Despite its national scale, Fetch’s roots are planted in Wisconsin, which goes to show that the ground is just as fertile as it is on the East and West Coasts. To that end, Fetch stands on the frontlines of Wisconsin’s startup ecosystem as a point of reference for both entrepreneurs and venture capital firms looking to grow and invest here – to show that it can be done, said Schroll.
“We still have a long way to go to keep raising the bar, and then hopefully that space underneath is what can be filled with all the other great companies and entrepreneurs looking to start something,” he said.
Now with a “unicorn” to its name, Wisconsin is poised to catch the eye of more outside investors, said Tom Still, president of the Wisconsin Technology Council. That’s important for an ecosystem that continues to rely heavily on out-of-state money due to a lack of large-scale VC companies.
Schroll, himself, secured most of Fetch’s early funding by traveling across the U.S. to participate in various pitch competitions.
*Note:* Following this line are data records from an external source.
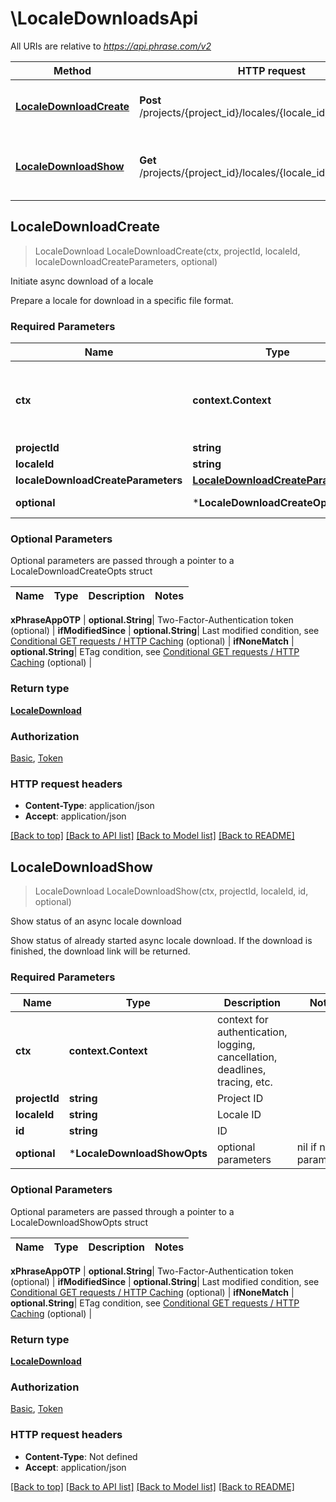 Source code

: # \LocaleDownloadsApi

All URIs are relative to *https://api.phrase.com/v2*

Method | HTTP request | Description
------------- | ------------- | -------------
[**LocaleDownloadCreate**](LocaleDownloadsApi.md#LocaleDownloadCreate) | **Post** /projects/{project_id}/locales/{locale_id}/downloads | Initiate async download of a locale
[**LocaleDownloadShow**](LocaleDownloadsApi.md#LocaleDownloadShow) | **Get** /projects/{project_id}/locales/{locale_id}/downloads/{id} | Show status of an async locale download



## LocaleDownloadCreate

> LocaleDownload LocaleDownloadCreate(ctx, projectId, localeId, localeDownloadCreateParameters, optional)

Initiate async download of a locale

Prepare a locale for download in a specific file format.

### Required Parameters


Name | Type | Description  | Notes
------------- | ------------- | ------------- | -------------
**ctx** | **context.Context** | context for authentication, logging, cancellation, deadlines, tracing, etc.
**projectId** | **string**| Project ID | 
**localeId** | **string**| Locale ID | 
**localeDownloadCreateParameters** | [**LocaleDownloadCreateParameters**](LocaleDownloadCreateParameters.md)|  | 
 **optional** | ***LocaleDownloadCreateOpts** | optional parameters | nil if no parameters

### Optional Parameters

Optional parameters are passed through a pointer to a LocaleDownloadCreateOpts struct


Name | Type | Description  | Notes
------------- | ------------- | ------------- | -------------



 **xPhraseAppOTP** | **optional.String**| Two-Factor-Authentication token (optional) | 
 **ifModifiedSince** | **optional.String**| Last modified condition, see [Conditional GET requests / HTTP Caching](/en/api/strings/pagination#conditional-get-requests-%2F-http-caching) (optional) | 
 **ifNoneMatch** | **optional.String**| ETag condition, see [Conditional GET requests / HTTP Caching](/en/api/strings/pagination#conditional-get-requests-%2F-http-caching) (optional) | 

### Return type

[**LocaleDownload**](LocaleDownload.md)

### Authorization

[Basic](../README.md#Basic), [Token](../README.md#Token)

### HTTP request headers

- **Content-Type**: application/json
- **Accept**: application/json

[[Back to top]](#) [[Back to API list]](../README.md#documentation-for-api-endpoints)
[[Back to Model list]](../README.md#documentation-for-models)
[[Back to README]](../README.md)


## LocaleDownloadShow

> LocaleDownload LocaleDownloadShow(ctx, projectId, localeId, id, optional)

Show status of an async locale download

Show status of already started async locale download. If the download is finished, the download link will be returned.

### Required Parameters


Name | Type | Description  | Notes
------------- | ------------- | ------------- | -------------
**ctx** | **context.Context** | context for authentication, logging, cancellation, deadlines, tracing, etc.
**projectId** | **string**| Project ID | 
**localeId** | **string**| Locale ID | 
**id** | **string**| ID | 
 **optional** | ***LocaleDownloadShowOpts** | optional parameters | nil if no parameters

### Optional Parameters

Optional parameters are passed through a pointer to a LocaleDownloadShowOpts struct


Name | Type | Description  | Notes
------------- | ------------- | ------------- | -------------



 **xPhraseAppOTP** | **optional.String**| Two-Factor-Authentication token (optional) | 
 **ifModifiedSince** | **optional.String**| Last modified condition, see [Conditional GET requests / HTTP Caching](/en/api/strings/pagination#conditional-get-requests-%2F-http-caching) (optional) | 
 **ifNoneMatch** | **optional.String**| ETag condition, see [Conditional GET requests / HTTP Caching](/en/api/strings/pagination#conditional-get-requests-%2F-http-caching) (optional) | 

### Return type

[**LocaleDownload**](LocaleDownload.md)

### Authorization

[Basic](../README.md#Basic), [Token](../README.md#Token)

### HTTP request headers

- **Content-Type**: Not defined
- **Accept**: application/json

[[Back to top]](#) [[Back to API list]](../README.md#documentation-for-api-endpoints)
[[Back to Model list]](../README.md#documentation-for-models)
[[Back to README]](../README.md)

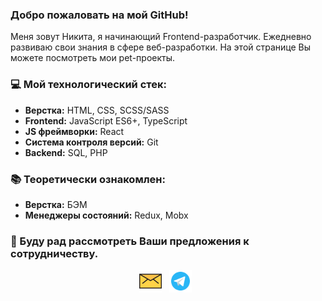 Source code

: ### Добро пожаловать на мой GitHub!  
Меня зовут Никита, я начинающий Frontend-разработчик. Ежедневно развиваю свои знания в сфере веб-разработки. На этой странице Вы можете посмотреть мои pet-проекты.  

### 💻 Мой технологический стек:
- **Верстка:** HTML, CSS, SCSS/SASS
- **Frontend:** JavaScript ES6+, TypeScript
- **JS фреймворки:** React
- **Система контроля версий:** Git
- **Backend:** SQL, PHP

### 📚 Теоретически ознакомлен:
- **Верстка:** БЭМ
- **Менеджеры состояний:** Redux, Mobx

### 💌 Буду рад рассмотреть Ваши предложения к сотрудничеству.

<p align="center">
<a href="mailto:nikita-95@mail.ru"><img height="36" width="36" src="./mail.svg"></a>&nbsp;&nbsp;
<a href="https://t.me/baniston"><img height="36" width="36" src="./telegram.svg"></a>&nbsp;&nbsp;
At the time, said Still, the young entrepreneur’s vision probably didn’t resonate with most Wisconsin investors who simply weren’t familiar with the retail-rewards space. But that didn’t deter him from tapping Wisconsin’s talent pipeline and business landscape.
“Like any company that grows, (Fetch) wants to be doing business in other states and other countries … but at the same time, it’s kept the core of the operation here, and that’s a strong message for Wisconsin,” said Still.
Needless to say, Great Oaks Venture Capital is “very pleased” with its early-stage investment in Fetch, said Philosophos. The firm’s 200-company portfolio includes a handful of Wisconsin brands, like Eat Street and Moxe Health, both based in Madison. Of the 10 unicorns in the portfolio, Fetch remains one of its “more significant positions” – a shining star.
Philosophos hopes Fetch’s success story will move Wisconsin investors to take more risks on visionary entrepreneurs and early-stage ventures.
“There were several points along the way that Fetch could have failed, but the bet we made on Wes was validated because he navigated his way around those points,” he said. “Great Oaks helped him through some of those tough times – you need that kind of sponsorship.”